Christians Creating Culture: Charles Schulz Did It

The last couple of nights I happened to watch two famous television specials on DVD:  A Charlie Brown Christmas and It’s the Great Pumpkin, Charlie Brown.  I pity any members of younger generations who have not seen them.  Today people like Andy Crouch and Gabe Lyons have been recommending that Christians, instead of taking a political-adversary stance toward culture, create positive culture.  And C. S. Lewis long ago wrote that it was not books about Christianity but books about all kinds of subjects from a latent Christian viewpoint that changed minds and prepared the way for the Gospel.  And we have James Davison Hunter, in his new work, To Change the World, encouraging us to follow a pattern of “faithful presence” instead of whatever else we might have been doing.
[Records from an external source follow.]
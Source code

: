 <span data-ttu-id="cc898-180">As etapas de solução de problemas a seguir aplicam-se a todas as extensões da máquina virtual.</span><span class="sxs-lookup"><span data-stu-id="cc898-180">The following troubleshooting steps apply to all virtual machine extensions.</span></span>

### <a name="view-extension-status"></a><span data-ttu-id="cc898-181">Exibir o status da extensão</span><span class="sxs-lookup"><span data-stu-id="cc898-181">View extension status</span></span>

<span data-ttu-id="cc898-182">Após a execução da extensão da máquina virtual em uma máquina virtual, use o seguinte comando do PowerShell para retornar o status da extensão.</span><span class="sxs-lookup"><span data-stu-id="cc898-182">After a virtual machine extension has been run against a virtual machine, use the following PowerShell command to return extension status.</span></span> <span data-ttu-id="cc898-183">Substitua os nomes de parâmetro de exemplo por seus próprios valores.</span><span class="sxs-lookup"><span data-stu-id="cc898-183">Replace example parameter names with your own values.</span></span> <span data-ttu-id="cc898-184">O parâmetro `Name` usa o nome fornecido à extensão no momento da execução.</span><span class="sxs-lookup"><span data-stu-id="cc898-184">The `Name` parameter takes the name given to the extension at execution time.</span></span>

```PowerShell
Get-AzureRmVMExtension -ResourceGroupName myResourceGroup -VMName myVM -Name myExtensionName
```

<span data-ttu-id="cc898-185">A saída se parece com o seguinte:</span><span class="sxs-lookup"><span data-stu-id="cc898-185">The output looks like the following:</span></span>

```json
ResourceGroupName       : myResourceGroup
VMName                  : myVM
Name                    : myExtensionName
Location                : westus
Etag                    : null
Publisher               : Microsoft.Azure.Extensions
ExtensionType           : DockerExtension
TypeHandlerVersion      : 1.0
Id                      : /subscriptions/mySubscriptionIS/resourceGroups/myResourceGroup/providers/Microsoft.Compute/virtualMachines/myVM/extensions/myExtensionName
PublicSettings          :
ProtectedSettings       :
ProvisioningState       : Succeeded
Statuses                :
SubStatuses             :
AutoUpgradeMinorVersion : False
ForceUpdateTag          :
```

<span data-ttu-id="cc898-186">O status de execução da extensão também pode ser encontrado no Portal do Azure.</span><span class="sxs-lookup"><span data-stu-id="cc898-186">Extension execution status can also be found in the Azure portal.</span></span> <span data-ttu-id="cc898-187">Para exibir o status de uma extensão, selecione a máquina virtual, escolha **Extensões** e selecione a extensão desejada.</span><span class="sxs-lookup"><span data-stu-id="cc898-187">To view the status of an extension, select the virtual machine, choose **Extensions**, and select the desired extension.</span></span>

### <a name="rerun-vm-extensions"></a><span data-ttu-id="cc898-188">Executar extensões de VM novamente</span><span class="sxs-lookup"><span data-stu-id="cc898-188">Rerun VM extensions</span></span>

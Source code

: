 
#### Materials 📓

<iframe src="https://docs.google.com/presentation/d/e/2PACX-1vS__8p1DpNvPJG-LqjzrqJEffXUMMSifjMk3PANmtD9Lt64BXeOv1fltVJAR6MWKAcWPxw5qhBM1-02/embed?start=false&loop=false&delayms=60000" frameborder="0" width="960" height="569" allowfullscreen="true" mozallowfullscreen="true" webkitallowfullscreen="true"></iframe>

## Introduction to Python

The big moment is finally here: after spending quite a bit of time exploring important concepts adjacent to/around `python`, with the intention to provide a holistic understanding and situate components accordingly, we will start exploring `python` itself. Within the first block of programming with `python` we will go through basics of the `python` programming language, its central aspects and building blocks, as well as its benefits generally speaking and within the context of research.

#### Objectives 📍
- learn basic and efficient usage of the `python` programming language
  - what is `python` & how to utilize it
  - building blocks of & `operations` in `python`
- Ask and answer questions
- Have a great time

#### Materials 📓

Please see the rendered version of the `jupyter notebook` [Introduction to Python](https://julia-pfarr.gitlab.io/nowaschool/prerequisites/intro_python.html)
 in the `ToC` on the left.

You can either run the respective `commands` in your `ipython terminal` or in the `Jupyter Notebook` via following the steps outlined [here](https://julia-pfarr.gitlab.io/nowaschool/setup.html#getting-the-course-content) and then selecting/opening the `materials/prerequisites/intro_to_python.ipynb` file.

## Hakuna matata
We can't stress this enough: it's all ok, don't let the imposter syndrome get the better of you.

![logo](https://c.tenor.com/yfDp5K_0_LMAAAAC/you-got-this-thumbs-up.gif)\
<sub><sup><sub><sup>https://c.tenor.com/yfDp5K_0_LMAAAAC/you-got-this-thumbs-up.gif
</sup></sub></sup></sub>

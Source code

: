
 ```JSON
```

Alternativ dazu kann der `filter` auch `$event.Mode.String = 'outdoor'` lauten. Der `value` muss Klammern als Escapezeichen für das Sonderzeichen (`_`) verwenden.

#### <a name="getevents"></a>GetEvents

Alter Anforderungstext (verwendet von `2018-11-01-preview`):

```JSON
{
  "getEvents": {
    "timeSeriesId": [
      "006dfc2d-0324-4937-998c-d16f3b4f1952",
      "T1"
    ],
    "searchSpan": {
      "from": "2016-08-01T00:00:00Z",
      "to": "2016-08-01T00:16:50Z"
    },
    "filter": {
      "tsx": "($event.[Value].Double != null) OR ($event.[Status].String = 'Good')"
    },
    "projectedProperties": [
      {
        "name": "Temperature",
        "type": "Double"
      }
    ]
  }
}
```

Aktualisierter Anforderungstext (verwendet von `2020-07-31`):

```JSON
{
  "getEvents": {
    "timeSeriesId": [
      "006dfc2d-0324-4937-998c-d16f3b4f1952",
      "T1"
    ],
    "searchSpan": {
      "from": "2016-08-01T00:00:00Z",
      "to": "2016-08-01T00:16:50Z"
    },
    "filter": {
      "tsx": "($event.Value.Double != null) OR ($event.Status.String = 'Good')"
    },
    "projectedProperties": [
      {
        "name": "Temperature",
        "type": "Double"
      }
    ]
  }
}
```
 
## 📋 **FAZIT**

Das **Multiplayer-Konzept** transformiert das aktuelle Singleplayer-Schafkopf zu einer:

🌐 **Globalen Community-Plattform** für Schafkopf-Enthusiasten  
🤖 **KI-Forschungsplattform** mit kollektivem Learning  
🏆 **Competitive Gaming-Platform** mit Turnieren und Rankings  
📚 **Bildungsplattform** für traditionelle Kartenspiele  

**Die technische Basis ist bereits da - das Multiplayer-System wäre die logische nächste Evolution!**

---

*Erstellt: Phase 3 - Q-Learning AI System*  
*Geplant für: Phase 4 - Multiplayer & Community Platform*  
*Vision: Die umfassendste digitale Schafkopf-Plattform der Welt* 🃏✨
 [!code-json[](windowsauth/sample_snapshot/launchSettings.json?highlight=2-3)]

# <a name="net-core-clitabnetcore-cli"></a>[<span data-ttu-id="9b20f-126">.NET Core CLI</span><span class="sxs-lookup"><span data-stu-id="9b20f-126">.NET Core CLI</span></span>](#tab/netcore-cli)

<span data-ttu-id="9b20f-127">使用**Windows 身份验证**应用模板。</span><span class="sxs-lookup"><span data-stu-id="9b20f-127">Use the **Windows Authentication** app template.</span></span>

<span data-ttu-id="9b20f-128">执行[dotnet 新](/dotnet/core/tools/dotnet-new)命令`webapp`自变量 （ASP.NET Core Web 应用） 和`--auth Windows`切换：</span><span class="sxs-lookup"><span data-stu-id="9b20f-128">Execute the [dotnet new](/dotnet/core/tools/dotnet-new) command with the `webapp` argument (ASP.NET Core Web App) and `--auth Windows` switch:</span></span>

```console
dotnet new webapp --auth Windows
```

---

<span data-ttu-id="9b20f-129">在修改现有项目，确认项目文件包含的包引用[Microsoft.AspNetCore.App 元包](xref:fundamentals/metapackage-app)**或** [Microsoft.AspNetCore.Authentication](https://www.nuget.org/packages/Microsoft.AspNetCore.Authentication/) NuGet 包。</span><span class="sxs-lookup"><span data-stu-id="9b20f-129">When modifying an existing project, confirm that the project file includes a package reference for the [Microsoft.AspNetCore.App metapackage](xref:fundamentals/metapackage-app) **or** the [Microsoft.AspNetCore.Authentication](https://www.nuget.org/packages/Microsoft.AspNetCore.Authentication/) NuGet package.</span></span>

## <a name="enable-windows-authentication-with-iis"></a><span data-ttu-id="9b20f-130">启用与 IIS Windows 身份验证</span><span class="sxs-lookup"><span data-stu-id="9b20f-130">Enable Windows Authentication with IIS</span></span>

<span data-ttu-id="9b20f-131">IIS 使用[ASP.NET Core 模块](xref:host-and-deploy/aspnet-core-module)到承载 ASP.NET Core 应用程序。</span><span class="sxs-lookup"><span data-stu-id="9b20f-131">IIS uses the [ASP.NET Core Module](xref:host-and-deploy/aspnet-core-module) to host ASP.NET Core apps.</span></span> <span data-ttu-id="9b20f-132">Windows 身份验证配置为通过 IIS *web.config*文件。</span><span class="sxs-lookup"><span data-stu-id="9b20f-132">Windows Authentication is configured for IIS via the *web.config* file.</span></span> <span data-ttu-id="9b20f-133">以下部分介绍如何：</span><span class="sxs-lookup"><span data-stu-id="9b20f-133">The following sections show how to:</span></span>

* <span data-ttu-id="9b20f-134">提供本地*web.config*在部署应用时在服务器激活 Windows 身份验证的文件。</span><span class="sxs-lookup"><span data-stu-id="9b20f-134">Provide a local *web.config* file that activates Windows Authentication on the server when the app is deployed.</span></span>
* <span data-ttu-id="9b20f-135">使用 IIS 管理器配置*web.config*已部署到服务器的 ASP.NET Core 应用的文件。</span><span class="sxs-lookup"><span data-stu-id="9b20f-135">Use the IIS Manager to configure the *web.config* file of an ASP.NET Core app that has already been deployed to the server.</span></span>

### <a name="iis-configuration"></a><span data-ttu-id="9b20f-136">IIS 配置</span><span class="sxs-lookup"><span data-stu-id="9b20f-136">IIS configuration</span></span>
Well, we can turn to a man who might have been America’s most quoted living author in the 60s and early 70s.  Charles M. Schulz was the author of a comic strip called Peanuts that ran for exactly fifty years, plus many spinoffs from the strip in terms of television specials and stage plays.  He was a Christian believer, with some heterodoxy; assuming he agreed with Robert L. Short, who wrote books about the theology of Peanuts, Schulz was a Barthian universalist – universal salvation is because of Christ not because of our merit – which seems to me an error, but not a heresy of the kind where we are all saved because of our goodness.  And Biblical themes and references are a staple of Peanuts, but the strip was never preachy.  In the 80s and 90s the quality and cultural power of the strip declined a little, but not as radically as did Mad Magazine, another cultural icon of the 50s and 60s.

So, when we talk about “faithful presence” or “creating culture,” we can be assured that the younger generations don’t have to create the whole concept from scratch.  It’s been done!  And done in a way that reached an entire society.